Exercise:
What is needed is an exact copy of all the records below.

Saved entries:
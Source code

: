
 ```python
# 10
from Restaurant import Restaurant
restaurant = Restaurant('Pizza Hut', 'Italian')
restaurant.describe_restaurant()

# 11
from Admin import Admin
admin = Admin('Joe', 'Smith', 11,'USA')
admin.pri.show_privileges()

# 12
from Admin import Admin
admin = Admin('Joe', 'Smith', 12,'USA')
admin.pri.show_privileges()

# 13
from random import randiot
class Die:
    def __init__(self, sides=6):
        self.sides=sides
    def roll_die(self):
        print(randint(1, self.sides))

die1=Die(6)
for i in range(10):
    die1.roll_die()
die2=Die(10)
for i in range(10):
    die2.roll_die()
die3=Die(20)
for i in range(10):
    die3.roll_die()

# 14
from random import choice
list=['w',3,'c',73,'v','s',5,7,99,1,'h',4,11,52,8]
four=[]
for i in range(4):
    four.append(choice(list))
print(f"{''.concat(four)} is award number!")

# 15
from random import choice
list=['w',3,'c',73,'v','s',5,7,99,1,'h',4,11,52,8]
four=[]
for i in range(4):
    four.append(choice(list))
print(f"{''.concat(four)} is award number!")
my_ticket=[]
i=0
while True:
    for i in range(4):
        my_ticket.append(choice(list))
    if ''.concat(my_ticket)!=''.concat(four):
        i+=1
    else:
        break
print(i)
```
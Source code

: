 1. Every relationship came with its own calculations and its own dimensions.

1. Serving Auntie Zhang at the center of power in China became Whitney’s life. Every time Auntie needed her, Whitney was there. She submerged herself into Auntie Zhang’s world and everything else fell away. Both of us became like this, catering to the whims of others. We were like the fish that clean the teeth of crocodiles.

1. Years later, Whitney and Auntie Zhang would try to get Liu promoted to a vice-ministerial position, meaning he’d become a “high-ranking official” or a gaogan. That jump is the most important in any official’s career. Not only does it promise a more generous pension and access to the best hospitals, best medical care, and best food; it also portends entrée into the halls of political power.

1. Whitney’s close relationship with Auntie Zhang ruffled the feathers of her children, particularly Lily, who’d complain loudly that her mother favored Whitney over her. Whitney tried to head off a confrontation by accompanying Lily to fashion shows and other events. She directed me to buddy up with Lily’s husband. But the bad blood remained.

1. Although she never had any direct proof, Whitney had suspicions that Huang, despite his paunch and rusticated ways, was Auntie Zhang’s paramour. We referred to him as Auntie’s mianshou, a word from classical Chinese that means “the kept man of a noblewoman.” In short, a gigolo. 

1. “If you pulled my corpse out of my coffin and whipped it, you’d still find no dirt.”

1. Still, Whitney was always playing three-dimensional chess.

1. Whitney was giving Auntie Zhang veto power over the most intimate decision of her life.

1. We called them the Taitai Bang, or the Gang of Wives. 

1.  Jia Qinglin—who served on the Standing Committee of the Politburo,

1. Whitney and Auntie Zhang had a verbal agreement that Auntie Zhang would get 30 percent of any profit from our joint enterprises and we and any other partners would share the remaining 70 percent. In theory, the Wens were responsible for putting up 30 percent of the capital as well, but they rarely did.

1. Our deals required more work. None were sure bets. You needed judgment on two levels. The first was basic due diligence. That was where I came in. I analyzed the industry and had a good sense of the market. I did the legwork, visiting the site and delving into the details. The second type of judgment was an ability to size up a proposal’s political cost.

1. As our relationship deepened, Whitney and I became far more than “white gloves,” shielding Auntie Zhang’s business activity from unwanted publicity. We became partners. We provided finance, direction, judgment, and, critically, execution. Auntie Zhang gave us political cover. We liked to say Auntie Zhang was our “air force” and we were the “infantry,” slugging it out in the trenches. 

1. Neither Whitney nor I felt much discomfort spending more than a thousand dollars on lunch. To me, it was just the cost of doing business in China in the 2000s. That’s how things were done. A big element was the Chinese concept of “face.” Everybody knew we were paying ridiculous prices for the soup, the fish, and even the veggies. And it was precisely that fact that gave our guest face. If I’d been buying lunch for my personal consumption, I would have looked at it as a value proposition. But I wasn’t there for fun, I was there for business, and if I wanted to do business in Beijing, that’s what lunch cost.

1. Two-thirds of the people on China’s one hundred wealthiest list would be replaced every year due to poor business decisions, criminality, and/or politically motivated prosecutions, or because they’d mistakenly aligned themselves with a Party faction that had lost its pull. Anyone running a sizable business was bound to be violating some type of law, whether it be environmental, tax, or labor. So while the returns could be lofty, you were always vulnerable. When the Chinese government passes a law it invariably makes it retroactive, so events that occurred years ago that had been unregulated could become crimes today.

Your solution:
Source code

:
 ```python
# 10
from Restaurant import Restaurant
restaurant = Restaurant('Pizza Hut', 'Italian')
restaurant.describe_restaurant()

# 11
from Admin import Admin
admin = Admin('Joe', 'Smith', 11,'USA')
admin.pri.show_privileges()

# 12
from Admin import Admin
admin = Admin('Joe', 'Smith', 12,'USA')
admin.pri.show_privileges()

# 13
from random import randiot
class Die:
    def __init__(self, sides=6):
        self.sides=sides
    def roll_die(self):
        print(randint(1, self.sides))

die1=Die(6)
for i in range(10):
    die1.roll_die()
die2=Die(10)
for i in range(10):
    die2.roll_die()
die3=Die(20)
for i in range(10):
    die3.roll_die()

# 14
from random import choice
list=['w',3,'c',73,'v','s',5,7,99,1,'h',4,11,52,8]
four=[]
for i in range(4):
    four.append(choice(list))
print(f"{''.concat(four)} is award number!")

# 15
from random import choice
list=['w',3,'c',73,'v','s',5,7,99,1,'h',4,11,52,8]
four=[]
for i in range(4):
    four.append(choice(list))
print(f"{''.concat(four)} is award number!")
my_ticket=[]
i=0
while True:
    for i in range(4):
        my_ticket.append(choice(list))
    if ''.concat(my_ticket)!=''.concat(four):
        i+=1
    else:
        break
print(i)
```
Source code

: 1. Every relationship came with its own calculations and its own dimensions.

1. Serving Auntie Zhang at the center of power in China became Whitney’s life. Every time Auntie needed her, Whitney was there. She submerged herself into Auntie Zhang’s world and everything else fell away. Both of us became like this, catering to the whims of others. We were like the fish that clean the teeth of crocodiles.

1. Years later, Whitney and Auntie Zhang would try to get Liu promoted to a vice-ministerial position, meaning he’d become a “high-ranking official” or a gaogan. That jump is the most important in any official’s career. Not only does it promise a more generous pension and access to the best hospitals, best medical care, and best food; it also portends entrée into the halls of political power.

1. Whitney’s close relationship with Auntie Zhang ruffled the feathers of her children, particularly Lily, who’d complain loudly that her mother favored Whitney over her. Whitney tried to head off a confrontation by accompanying Lily to fashion shows and other events. She directed me to buddy up with Lily’s husband. But the bad blood remained.

1. Although she never had any direct proof, Whitney had suspicions that Huang, despite his paunch and rusticated ways, was Auntie Zhang’s paramour. We referred to him as Auntie’s mianshou, a word from classical Chinese that means “the kept man of a noblewoman.” In short, a gigolo. 

1. “If you pulled my corpse out of my coffin and whipped it, you’d still find no dirt.”

1. Still, Whitney was always playing three-dimensional chess.

1. Whitney was giving Auntie Zhang veto power over the most intimate decision of her life.

1. We called them the Taitai Bang, or the Gang of Wives. 

1.  Jia Qinglin—who served on the Standing Committee of the Politburo,

1. Whitney and Auntie Zhang had a verbal agreement that Auntie Zhang would get 30 percent of any profit from our joint enterprises and we and any other partners would share the remaining 70 percent. In theory, the Wens were responsible for putting up 30 percent of the capital as well, but they rarely did.

1. Our deals required more work. None were sure bets. You needed judgment on two levels. The first was basic due diligence. That was where I came in. I analyzed the industry and had a good sense of the market. I did the legwork, visiting the site and delving into the details. The second type of judgment was an ability to size up a proposal’s political cost.

1. As our relationship deepened, Whitney and I became far more than “white gloves,” shielding Auntie Zhang’s business activity from unwanted publicity. We became partners. We provided finance, direction, judgment, and, critically, execution. Auntie Zhang gave us political cover. We liked to say Auntie Zhang was our “air force” and we were the “infantry,” slugging it out in the trenches. 

1. Neither Whitney nor I felt much discomfort spending more than a thousand dollars on lunch. To me, it was just the cost of doing business in China in the 2000s. That’s how things were done. A big element was the Chinese concept of “face.” Everybody knew we were paying ridiculous prices for the soup, the fish, and even the veggies. And it was precisely that fact that gave our guest face. If I’d been buying lunch for my personal consumption, I would have looked at it as a value proposition. But I wasn’t there for fun, I was there for business, and if I wanted to do business in Beijing, that’s what lunch cost.

1. Two-thirds of the people on China’s one hundred wealthiest list would be replaced every year due to poor business decisions, criminality, and/or politically motivated prosecutions, or because they’d mistakenly aligned themselves with a Party faction that had lost its pull. Anyone running a sizable business was bound to be violating some type of law, whether it be environmental, tax, or labor. So while the returns could be lofty, you were always vulnerable. When the Chinese government passes a law it invariably makes it retroactive, so events that occurred years ago that had been unregulated could become crimes today.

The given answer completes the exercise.